- TASK TO CARRY OUT
Once you have located the line containing "Sigstore’s GitHub repository" in the material below, return it exactly along with each line after it through the line containing "a security risk.".

##### STUDY MATERIAL #####

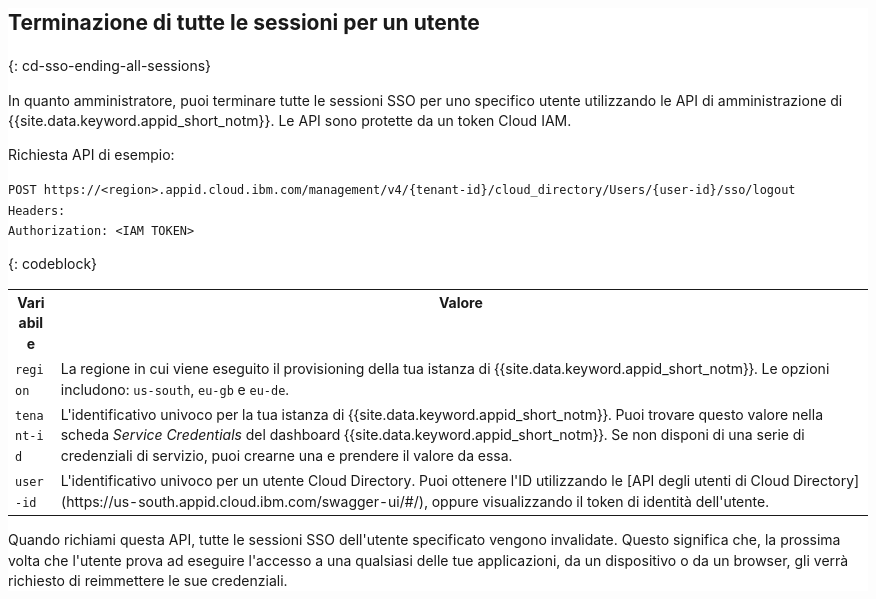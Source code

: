 
## Terminazione di tutte le sessioni per un utente
{: cd-sso-ending-all-sessions}

In quanto amministratore, puoi terminare tutte le sessioni SSO per uno specifico utente utilizzando le API di amministrazione di {{site.data.keyword.appid_short_notm}}. Le API sono protette da un token Cloud IAM.

Richiesta API di esempio:

```
POST https://<region>.appid.cloud.ibm.com/management/v4/{tenant-id}/cloud_directory/Users/{user-id}/sso/logout
Headers:
Authorization: <IAM TOKEN>
```
{: codeblock}

<table>
  <tr>
    <th>Variabile</th>
    <th>Valore</th>
  </tr>
  <tr>
    <td><code>region</code></td>
    <td>La regione in cui viene eseguito il provisioning della tua istanza di {{site.data.keyword.appid_short_notm}}. Le opzioni includono: <code>us-south</code>, <code>eu-gb</code> e <code>eu-de</code>.</td>
  </tr>
  <tr>
    <td><code>tenant-id</code></td>
    <td>L'identificativo univoco per la tua istanza di {{site.data.keyword.appid_short_notm}}. Puoi trovare questo valore nella scheda <em>Service Credentials</em> del dashboard {{site.data.keyword.appid_short_notm}}. Se non disponi di una serie di credenziali di servizio, puoi crearne una e prendere il valore da essa.</td>
  </tr>
  <tr>
    <td><code>user-id</code></td>
    <td>L'identificativo univoco per un utente Cloud Directory. Puoi ottenere l'ID utilizzando le [API degli utenti di Cloud Directory](https://us-south.appid.cloud.ibm.com/swagger-ui/#/), oppure visualizzando il token di identità dell'utente.</td>
  </tr>
</table>

Quando richiami questa API, tutte le sessioni SSO dell'utente specificato vengono invalidate. Questo significa che, la prossima volta che l'utente prova ad eseguire l'accesso a una qualsiasi delle tue applicazioni, da un dispositivo o da un browser, gli verrà richiesto di reimmettere le sue credenziali.


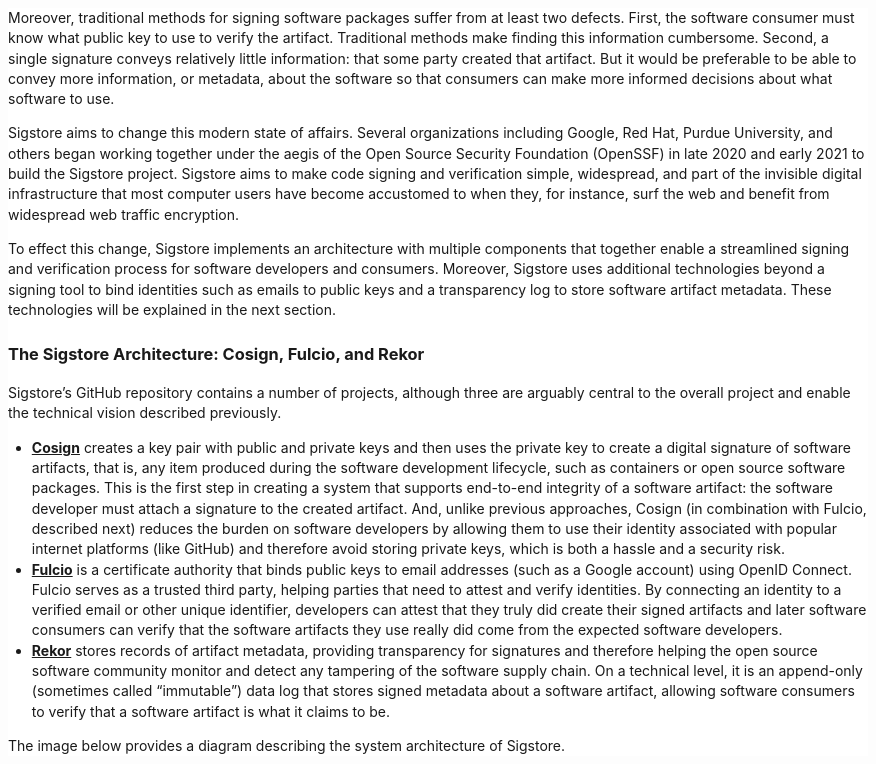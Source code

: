 Moreover, traditional methods for signing software packages suffer from at least two defects. First, the software consumer must know what public key to use to verify the artifact. Traditional methods make finding this information cumbersome. Second, a single signature conveys relatively little information: that some party created that artifact. But it would be preferable to be able to convey more information, or metadata, about the software so that consumers can make more informed decisions about what software to use.

Sigstore aims to change this modern state of affairs. Several organizations including Google, Red Hat, Purdue University, and others began working together under the aegis of the Open Source Security Foundation (OpenSSF) in late 2020 and early 2021 to build the Sigstore project. Sigstore aims to make code signing and verification simple, widespread, and part of the invisible digital infrastructure that most computer users have become accustomed to when they, for instance, surf the web and benefit from widespread web traffic encryption.

To effect this change, Sigstore implements an architecture with multiple components that together enable a streamlined signing and verification process for software developers and consumers. Moreover, Sigstore uses additional technologies beyond a signing tool to bind identities such as emails to public keys and a transparency log to store software artifact metadata. These technologies will be explained in the next section.

### The Sigstore Architecture: Cosign, Fulcio, and Rekor

Sigstore’s GitHub repository contains a number of projects, although three are arguably central to the overall project and enable the technical vision described previously.

* [**Cosign**](https://github.com/sigstore/cosign) creates a key pair with public and private keys and then uses the private key to create a digital signature of software artifacts, that is, any item produced during the software development lifecycle, such as containers or open source software packages. This is the first step in creating a system that supports end-to-end integrity of a software artifact: the software developer must attach a signature to the created artifact. And, unlike previous approaches, Cosign (in combination with Fulcio, described next) reduces the burden on software developers by allowing them to use their identity associated with popular internet platforms (like GitHub) and therefore avoid storing private keys, which is both a hassle and a security risk.
* [**Fulcio**](https://docs.sigstore.dev/fulcio/overview/) is a certificate authority that binds public keys to email addresses (such as a Google account) using OpenID Connect. Fulcio serves as a trusted third party, helping parties that need to attest and verify identities. By connecting an identity to a verified email or other unique identifier, developers can attest that they truly did create their signed artifacts and later software consumers can verify that the software artifacts they use really did come from the expected software developers.
* [**Rekor**](https://docs.sigstore.dev/rekor/overview/) stores records of artifact metadata, providing transparency for signatures and therefore helping the open source software community monitor and detect any tampering of the software supply chain. On a technical level, it is an append-only (sometimes called “immutable”) data log that stores signed metadata about a software artifact, allowing software consumers to verify that a software artifact is what it claims to be.

The image below provides a diagram describing the system architecture of Sigstore.
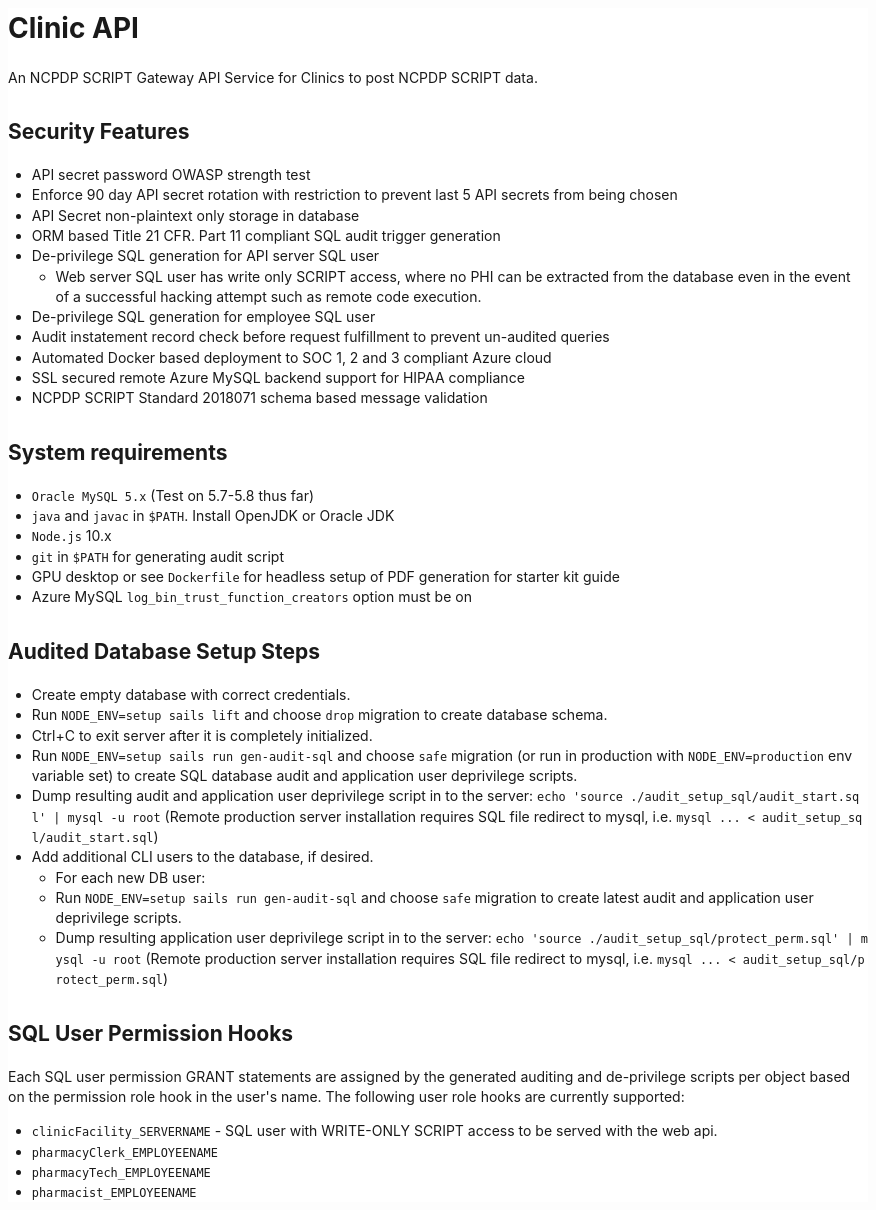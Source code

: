 # Clinic API

An NCPDP SCRIPT Gateway API Service for Clinics to post NCPDP SCRIPT data.

## Security Features
* API secret password OWASP strength test
* Enforce 90 day API secret rotation with restriction to prevent last 5 API secrets from being chosen
* API Secret non-plaintext only storage in database
* ORM based Title 21 CFR. Part 11 compliant SQL audit trigger generation
* De-privilege SQL generation for API server SQL user
  * Web server SQL user has write only SCRIPT access, where no PHI can be extracted from the database even in the event of a successful hacking attempt such as remote code execution.
* De-privilege SQL generation for employee SQL user
* Audit instatement record check before request fulfillment to prevent un-audited queries
* Automated Docker based deployment to SOC 1, 2 and 3 compliant Azure cloud
* SSL secured remote Azure MySQL backend support for HIPAA compliance
* NCPDP SCRIPT Standard 2018071 schema based message validation

## System requirements
* `Oracle MySQL 5.x` (Test on 5.7-5.8 thus far)
* `java` and `javac` in `$PATH`. Install OpenJDK or Oracle JDK
* `Node.js` 10.x
* `git` in `$PATH` for generating audit script
* GPU desktop or see `Dockerfile` for headless setup of PDF generation for starter kit guide
* Azure MySQL `log_bin_trust_function_creators` option must be on

## Audited Database Setup Steps
* Create empty database with correct credentials.
* Run `NODE_ENV=setup sails lift` and choose `drop` migration to create database schema.
* Ctrl+C to exit server after it is completely initialized.
* Run `NODE_ENV=setup sails run gen-audit-sql` and choose `safe` migration (or run in production with `NODE_ENV=production` env variable set) to create SQL database audit and application user deprivilege scripts.
* Dump resulting audit and application user deprivilege script in to the server: `echo 'source ./audit_setup_sql/audit_start.sql' | mysql -u root` (Remote production server installation requires SQL file redirect to mysql, i.e. `mysql ... < audit_setup_sql/audit_start.sql`)
* Add additional CLI users to the database, if desired.
  * For each new DB user:
  * Run `NODE_ENV=setup sails run gen-audit-sql` and choose `safe` migration to create latest audit and application user deprivilege scripts.
  * Dump resulting application user deprivilege script in to the server: `echo 'source ./audit_setup_sql/protect_perm.sql' | mysql -u root` (Remote production server installation requires SQL file redirect to mysql, i.e. `mysql ... < audit_setup_sql/protect_perm.sql`)

## SQL User Permission Hooks
Each SQL user permission GRANT statements are assigned by the generated auditing and de-privilege scripts per object based on the permission role hook in the user's name. The following user role hooks are currently supported:
* `clinicFacility_SERVERNAME` - SQL user with WRITE-ONLY SCRIPT access to be served with the web api.
* `pharmacyClerk_EMPLOYEENAME`
* `pharmacyTech_EMPLOYEENAME`
* `pharmacist_EMPLOYEENAME`
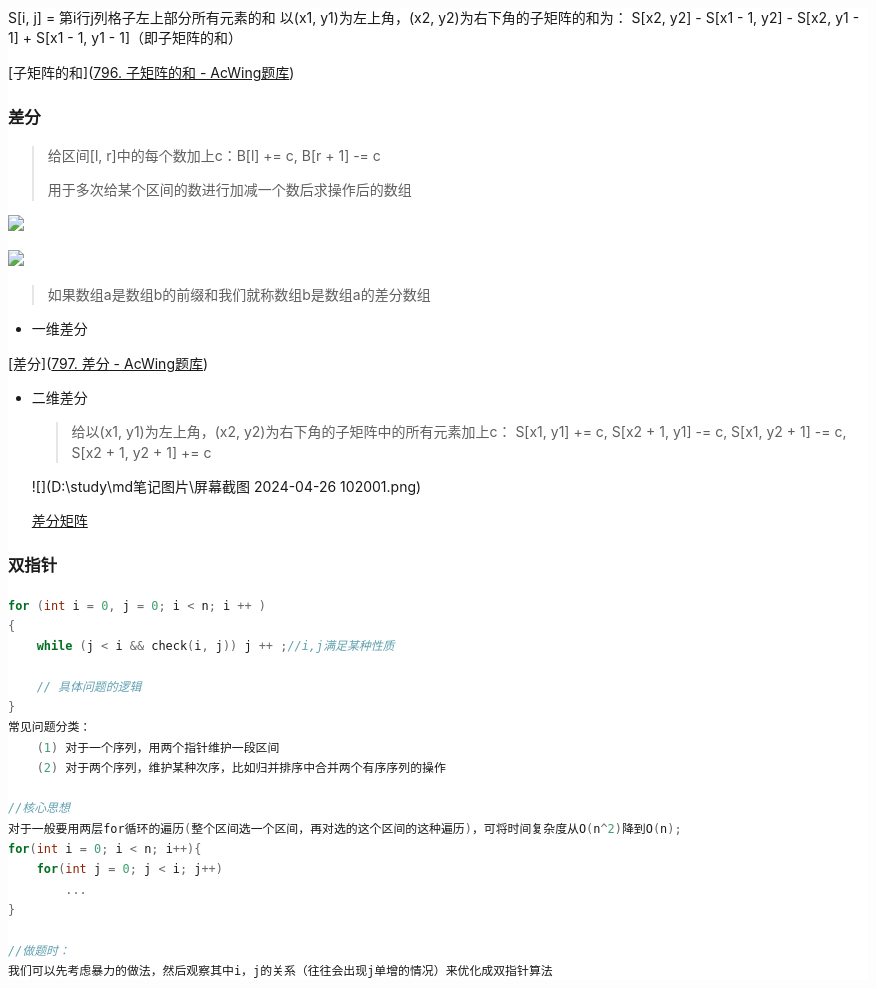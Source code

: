 S[i, j] = 第i行j列格子左上部分所有元素的和
以(x1, y1)为左上角，(x2, y2)为右下角的子矩阵的和为：
S[x2, y2] - S[x1 - 1, y2] - S[x2, y1 - 1] + S[x1 - 1, y1 - 1]（即子矩阵的和）

[子矩阵的和]([796. 子矩阵的和 - AcWing题库](https://www.acwing.com/problem/content/798/))

### 差分

> 给区间[l, r]中的每个数加上c：B[l] += c, B[r + 1] -= c
>
> 用于多次给某个区间的数进行加减一个数后求操作后的数组

![](D:\study\md笔记图片\屏幕截图(288).png)

![](D:\study\md笔记图片\屏幕截图(289).png)

> 如果数组a是数组b的前缀和我们就称数组b是数组a的差分数组

- 一维差分 

[差分]([797. 差分 - AcWing题库](https://www.acwing.com/problem/content/799/))

- 二维差分

  > 给以(x1, y1)为左上角，(x2, y2)为右下角的子矩阵中的所有元素加上c：
  > S[x1, y1] += c, S[x2 + 1, y1] -= c, S[x1, y2 + 1] -= c, S[x2 + 1, y2 + 1] += c

  ![](D:\study\md笔记图片\屏幕截图 2024-04-26 102001.png)

  [差分矩阵](https://www.acwing.com/problem/content/800/)

### 双指针

```c++
for (int i = 0, j = 0; i < n; i ++ )
{
    while (j < i && check(i, j)) j ++ ;//i,j满足某种性质

    // 具体问题的逻辑
}
常见问题分类：
    (1) 对于一个序列，用两个指针维护一段区间
    (2) 对于两个序列，维护某种次序，比如归并排序中合并两个有序序列的操作
    
//核心思想
对于一般要用两层for循环的遍历(整个区间选一个区间，再对选的这个区间的这种遍历)，可将时间复杂度从O(n^2)降到O(n);
for(int i = 0; i < n; i++){
    for(int j = 0; j < i; j++)
        ...
}

//做题时：
我们可以先考虑暴力的做法，然后观察其中i，j的关系（往往会出现j单增的情况）来优化成双指针算法
```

#####

- RESULT OF THE EXERCISE
Sigstore’s GitHub repository contains a number of projects, although three are arguably central to the overall project and enable the technical vision described previously.

* [**Cosign**](https://github.com/sigstore/cosign) creates a key pair with public and private keys and then uses the private key to create a digital signature of software artifacts, that is, any item produced during the software development lifecycle, such as containers or open source software packages. This is the first step in creating a system that supports end-to-end integrity of a software artifact: the software developer must attach a signature to the created artifact. And, unlike previous approaches, Cosign (in combination with Fulcio, described next) reduces the burden on software developers by allowing them to use their identity associated with popular internet platforms (like GitHub) and therefore avoid storing private keys, which is both a hassle and a security risk.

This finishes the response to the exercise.